Sunday, November 4, 2007

Giant Éclairs

Edited in italics after making this last night.

A recipe that I got from my sister-in-law Joy. Everyone was fighting for seconds. These were amazing and tasted much more like éclairs than my recipe for éclairs with graham crackers.

1 c. water
1 stick butter
1 c. flour
4 eggs

Bring water and butter to boil. Remove from heat and add flour. Then add eggs one at a time and stir. Pour onto large greased cookie sheet (with 1 inch sides) and bake at 400 degrees for about 30 minutes. (From my experience you might want to start checking it at 20 minutes and don't be alarmed if it gets bubbles.) I cooked this for only 23 minutes. Cool. You can place another cookie sheet on top while it cools to help the bubbles go down.

2 1/2 c. milk
1 large vanilla pudding mix
8oz. cream cheese softened

Beat until smooth. Spread on crust. Top with 12 oz. cool whip. Top all of that with chocolaty goodness or fruity yummies of your choice.

My frosting for éclairs:
5 Tbsp. cocoa
3 Tbsp butter
3 Tbsp. milk
2 Tbsp. oil
2 tsp. karo syrup
1 1/2 cups powdered sugar
2 tsp. vanilla

Heat until smooth. While hot, pour on top of éclair's cake. Cool and refrigerate overnight.

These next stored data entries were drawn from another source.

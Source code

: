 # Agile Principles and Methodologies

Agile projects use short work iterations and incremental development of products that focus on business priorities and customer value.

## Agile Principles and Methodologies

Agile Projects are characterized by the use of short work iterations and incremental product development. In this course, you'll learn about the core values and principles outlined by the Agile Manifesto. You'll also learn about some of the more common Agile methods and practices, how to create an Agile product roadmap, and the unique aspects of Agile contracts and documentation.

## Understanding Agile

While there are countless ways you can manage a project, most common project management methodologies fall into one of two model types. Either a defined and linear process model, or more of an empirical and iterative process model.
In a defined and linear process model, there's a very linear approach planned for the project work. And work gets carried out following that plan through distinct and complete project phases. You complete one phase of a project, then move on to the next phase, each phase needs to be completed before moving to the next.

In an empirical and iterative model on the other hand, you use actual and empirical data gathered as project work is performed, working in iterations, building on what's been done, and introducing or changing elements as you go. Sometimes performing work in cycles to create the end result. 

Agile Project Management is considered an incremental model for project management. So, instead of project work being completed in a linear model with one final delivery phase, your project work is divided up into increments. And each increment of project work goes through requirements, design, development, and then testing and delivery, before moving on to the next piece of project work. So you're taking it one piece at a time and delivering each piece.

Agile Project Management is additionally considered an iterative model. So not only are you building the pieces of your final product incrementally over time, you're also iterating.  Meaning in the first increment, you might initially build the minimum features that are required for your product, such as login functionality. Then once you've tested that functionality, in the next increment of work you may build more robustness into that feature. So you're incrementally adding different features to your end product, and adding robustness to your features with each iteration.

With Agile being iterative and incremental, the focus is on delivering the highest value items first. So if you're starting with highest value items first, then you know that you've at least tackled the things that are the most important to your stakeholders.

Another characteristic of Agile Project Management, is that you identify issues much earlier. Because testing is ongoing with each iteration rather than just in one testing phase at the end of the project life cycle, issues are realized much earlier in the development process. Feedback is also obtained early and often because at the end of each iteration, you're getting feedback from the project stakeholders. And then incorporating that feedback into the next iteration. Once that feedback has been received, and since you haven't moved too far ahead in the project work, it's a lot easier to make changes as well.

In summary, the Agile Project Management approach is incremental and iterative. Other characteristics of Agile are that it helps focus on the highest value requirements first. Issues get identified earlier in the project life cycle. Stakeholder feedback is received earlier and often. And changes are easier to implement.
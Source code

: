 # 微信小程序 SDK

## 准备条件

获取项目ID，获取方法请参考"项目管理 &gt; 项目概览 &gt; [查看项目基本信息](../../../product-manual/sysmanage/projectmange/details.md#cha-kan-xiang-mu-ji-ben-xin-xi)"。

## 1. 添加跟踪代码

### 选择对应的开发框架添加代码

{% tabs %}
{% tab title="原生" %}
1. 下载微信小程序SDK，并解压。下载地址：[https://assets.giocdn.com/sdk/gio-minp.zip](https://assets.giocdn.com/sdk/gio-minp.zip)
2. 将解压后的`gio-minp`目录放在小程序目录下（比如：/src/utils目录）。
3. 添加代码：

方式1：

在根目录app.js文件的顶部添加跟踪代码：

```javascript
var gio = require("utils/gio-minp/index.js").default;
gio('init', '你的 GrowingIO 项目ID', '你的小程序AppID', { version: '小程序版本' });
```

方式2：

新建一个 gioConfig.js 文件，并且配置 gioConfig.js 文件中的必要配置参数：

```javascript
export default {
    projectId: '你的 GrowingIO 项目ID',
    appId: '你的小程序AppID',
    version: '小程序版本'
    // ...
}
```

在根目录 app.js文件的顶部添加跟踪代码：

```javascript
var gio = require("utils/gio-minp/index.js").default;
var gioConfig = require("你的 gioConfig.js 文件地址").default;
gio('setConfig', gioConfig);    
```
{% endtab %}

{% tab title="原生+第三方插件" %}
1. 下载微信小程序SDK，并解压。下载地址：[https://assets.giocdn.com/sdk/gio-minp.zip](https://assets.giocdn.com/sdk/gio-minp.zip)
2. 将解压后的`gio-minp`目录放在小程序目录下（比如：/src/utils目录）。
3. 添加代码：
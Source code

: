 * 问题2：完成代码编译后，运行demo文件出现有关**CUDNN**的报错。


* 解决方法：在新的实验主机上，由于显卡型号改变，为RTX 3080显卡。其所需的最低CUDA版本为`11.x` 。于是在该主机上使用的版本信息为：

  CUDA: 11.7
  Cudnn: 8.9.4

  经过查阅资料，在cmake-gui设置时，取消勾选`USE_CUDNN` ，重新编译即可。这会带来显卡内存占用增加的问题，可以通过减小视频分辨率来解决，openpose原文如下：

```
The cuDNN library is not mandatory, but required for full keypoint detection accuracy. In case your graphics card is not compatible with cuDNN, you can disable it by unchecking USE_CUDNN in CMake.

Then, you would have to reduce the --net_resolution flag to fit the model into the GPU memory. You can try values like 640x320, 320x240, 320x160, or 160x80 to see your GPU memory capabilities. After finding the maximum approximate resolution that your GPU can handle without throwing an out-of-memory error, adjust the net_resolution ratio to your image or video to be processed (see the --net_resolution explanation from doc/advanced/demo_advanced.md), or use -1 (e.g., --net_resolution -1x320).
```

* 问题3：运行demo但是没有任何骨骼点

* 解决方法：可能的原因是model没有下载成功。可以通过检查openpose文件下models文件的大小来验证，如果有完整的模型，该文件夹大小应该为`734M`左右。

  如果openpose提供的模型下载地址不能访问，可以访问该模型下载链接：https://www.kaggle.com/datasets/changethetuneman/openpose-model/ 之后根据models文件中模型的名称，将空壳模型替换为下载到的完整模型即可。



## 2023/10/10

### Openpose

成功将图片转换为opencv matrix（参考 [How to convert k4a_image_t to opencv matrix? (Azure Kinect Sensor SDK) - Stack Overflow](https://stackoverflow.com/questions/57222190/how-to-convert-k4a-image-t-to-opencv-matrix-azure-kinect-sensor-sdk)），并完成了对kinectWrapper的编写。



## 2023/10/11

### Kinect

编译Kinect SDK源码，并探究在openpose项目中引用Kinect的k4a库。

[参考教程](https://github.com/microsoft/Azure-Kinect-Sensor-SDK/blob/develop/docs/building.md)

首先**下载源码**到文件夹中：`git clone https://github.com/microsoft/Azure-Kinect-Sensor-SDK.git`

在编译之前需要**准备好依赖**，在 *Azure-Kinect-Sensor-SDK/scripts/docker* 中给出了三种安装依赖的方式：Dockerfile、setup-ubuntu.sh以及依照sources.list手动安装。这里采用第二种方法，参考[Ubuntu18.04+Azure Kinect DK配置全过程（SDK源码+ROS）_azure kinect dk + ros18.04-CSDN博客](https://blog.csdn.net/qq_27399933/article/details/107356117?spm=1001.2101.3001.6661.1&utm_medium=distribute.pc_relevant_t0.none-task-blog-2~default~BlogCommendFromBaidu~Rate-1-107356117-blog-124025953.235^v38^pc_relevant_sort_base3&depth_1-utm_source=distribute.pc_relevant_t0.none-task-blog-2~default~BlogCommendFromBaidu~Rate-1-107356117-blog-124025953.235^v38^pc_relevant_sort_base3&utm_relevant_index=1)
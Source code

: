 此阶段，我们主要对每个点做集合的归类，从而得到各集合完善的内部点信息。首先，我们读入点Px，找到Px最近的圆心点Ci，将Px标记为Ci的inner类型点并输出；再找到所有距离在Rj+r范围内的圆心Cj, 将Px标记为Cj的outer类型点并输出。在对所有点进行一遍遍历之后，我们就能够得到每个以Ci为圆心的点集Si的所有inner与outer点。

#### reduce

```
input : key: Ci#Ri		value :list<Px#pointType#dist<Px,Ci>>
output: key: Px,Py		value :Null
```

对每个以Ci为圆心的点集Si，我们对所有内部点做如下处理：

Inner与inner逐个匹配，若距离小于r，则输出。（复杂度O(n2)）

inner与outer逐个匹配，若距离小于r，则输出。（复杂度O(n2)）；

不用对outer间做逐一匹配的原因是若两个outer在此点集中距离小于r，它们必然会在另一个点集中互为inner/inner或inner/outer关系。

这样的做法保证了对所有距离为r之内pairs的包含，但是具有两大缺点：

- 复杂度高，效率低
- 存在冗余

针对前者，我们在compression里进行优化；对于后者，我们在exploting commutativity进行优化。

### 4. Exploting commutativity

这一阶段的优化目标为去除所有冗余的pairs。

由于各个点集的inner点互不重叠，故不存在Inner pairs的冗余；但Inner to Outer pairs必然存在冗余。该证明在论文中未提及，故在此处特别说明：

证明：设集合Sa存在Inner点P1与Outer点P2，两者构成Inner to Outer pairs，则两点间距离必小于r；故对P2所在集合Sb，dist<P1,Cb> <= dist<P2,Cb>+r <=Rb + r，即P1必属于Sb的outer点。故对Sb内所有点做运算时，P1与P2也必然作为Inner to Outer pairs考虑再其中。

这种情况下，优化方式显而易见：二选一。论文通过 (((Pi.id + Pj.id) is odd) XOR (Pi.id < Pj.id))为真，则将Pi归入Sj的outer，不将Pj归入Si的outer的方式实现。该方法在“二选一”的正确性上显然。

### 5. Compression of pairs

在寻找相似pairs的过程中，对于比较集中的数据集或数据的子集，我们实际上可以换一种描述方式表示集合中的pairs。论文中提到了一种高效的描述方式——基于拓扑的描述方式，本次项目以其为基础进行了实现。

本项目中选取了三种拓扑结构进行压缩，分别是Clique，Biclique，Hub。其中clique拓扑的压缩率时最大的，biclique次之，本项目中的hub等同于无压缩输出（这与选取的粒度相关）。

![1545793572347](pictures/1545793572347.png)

You can also pour and spread on a bottle of the ice cream topping Magic Shell.


Alicia said...

I'm making this for my book group tonight and I don't want ruin it, so I called Joy and she used a bottle of the Magic Shell chocolate that you can find in the ice cream topping area. So that is what I am using tonight. It was really good when Joy made it.

Jen said...

I've had to add more time at the gym since we started this blog. =)

Rynell said...

This is an awesome dessert! I'm so glad you posted this recipe.

Jen said...

I made this tonight...WOW WOW WOW. I'm going to have to send the leftovers to work with my husband because I will seriously eat. the. whole. thing.

Thanks for posting this. It was AWESOME!